Controversies in Executive Compensation

  • What factors help to explain the rise in executive compensation? Explain.
    • According to Knowledge-at-Wharton’s article “The Current Controversy over Executive Compensation: ‘Issues of Justice and Fairness,’” there are several factors that help explain the rise in executive compensation. Some of these factors include Market forces: A significant factor is market forces. As the demand for talented executives increases, so do the salaries offered to attract and retain these executives. Companies competing for top talent in the global marketplace are often willing to pay high wages, bonuses, and other incentives to executives who help drive growth and profitability. The complexity of the job: Another factor is the complexity of the job. Senior executives are responsible for making tough decisions that can significantly impact their companies, and they are often under tremendous pressure to execute. This can make the job more demanding and increase the compensation needed to attract and retain top talent. The structure of a company’s board of directors can also help improve executive compensation. If the board is dominated by the CEO and other executives, they may be more likely to approve high compensation packages for their peers. In addition, boards may be reluctant to question executive compensation for fear of losing top talent. Finally, cultural norms can play a role in executive compensation. For example, in the United States, there is a cultural expectation that successful executives will be paid well for their achievements. This can make it difficult for companies to resist market pressures to offer high compensation packages, even if they are willing to do so. These are all factors that can help executive compensation rise.

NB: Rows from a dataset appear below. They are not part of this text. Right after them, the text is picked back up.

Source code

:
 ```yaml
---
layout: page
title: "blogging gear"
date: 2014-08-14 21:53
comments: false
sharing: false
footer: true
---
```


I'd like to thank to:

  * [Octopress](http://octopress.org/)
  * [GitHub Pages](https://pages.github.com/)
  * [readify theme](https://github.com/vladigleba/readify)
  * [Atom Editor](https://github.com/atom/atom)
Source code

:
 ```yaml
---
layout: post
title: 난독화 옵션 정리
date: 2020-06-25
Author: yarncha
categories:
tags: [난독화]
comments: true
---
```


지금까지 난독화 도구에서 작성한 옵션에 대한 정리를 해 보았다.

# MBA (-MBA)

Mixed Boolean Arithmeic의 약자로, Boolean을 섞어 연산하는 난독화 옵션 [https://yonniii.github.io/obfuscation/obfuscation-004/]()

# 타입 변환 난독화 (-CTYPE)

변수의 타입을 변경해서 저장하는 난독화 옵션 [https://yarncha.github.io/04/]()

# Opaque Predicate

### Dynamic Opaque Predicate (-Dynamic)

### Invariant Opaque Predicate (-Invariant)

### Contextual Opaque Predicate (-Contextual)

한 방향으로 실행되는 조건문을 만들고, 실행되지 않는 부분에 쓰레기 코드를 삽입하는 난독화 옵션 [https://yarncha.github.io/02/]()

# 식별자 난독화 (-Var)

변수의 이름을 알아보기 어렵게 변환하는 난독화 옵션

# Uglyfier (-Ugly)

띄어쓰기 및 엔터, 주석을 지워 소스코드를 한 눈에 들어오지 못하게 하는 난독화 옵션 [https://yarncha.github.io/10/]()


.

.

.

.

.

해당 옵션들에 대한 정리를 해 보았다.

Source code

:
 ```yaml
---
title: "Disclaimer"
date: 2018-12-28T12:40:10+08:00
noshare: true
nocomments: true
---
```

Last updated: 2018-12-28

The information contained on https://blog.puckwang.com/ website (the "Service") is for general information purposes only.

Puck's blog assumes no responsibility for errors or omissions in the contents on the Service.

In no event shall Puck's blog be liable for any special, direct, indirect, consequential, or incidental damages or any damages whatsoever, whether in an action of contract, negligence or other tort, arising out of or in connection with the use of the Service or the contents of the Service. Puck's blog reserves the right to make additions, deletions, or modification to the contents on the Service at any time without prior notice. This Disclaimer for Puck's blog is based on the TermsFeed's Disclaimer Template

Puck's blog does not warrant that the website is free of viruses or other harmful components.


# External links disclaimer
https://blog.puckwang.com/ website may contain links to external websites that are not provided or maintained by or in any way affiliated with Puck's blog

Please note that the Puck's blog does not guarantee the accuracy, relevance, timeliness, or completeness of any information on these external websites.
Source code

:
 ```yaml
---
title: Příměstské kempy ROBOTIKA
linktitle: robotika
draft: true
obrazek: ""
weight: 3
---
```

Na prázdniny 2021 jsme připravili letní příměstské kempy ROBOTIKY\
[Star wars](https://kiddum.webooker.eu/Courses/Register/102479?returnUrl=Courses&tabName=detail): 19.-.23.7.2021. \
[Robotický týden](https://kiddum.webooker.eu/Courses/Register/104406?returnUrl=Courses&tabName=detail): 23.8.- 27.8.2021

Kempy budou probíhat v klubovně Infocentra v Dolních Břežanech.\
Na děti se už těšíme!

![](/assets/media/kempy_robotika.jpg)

  • Discuss the two views on executive compensation – 1) that it’s excessive, and 2) that it’s appropriate. In what ways is each view valid? In what ways are they not? 
    • The view that executive compensation is too high: This view is that executive compensation has risen to too high a level and is not in line with the performance or market conditions. Arguments for this view include Disproportionate pay: Executive pay has increased significantly faster than average employee pay, resulting in a widening gap between rich and poor, which is seen as unfair.
    • Poor correlation with performance: Critics argue that there is little correlation between executive compensation and company performance. This suggests that executive pay is unrelated to actual value creation and is therefore too high. High pay for mediocre executives: Some executives receive high compensation even for mediocre performance. This is seen as a waste of resources and unfair to shareholders and employees.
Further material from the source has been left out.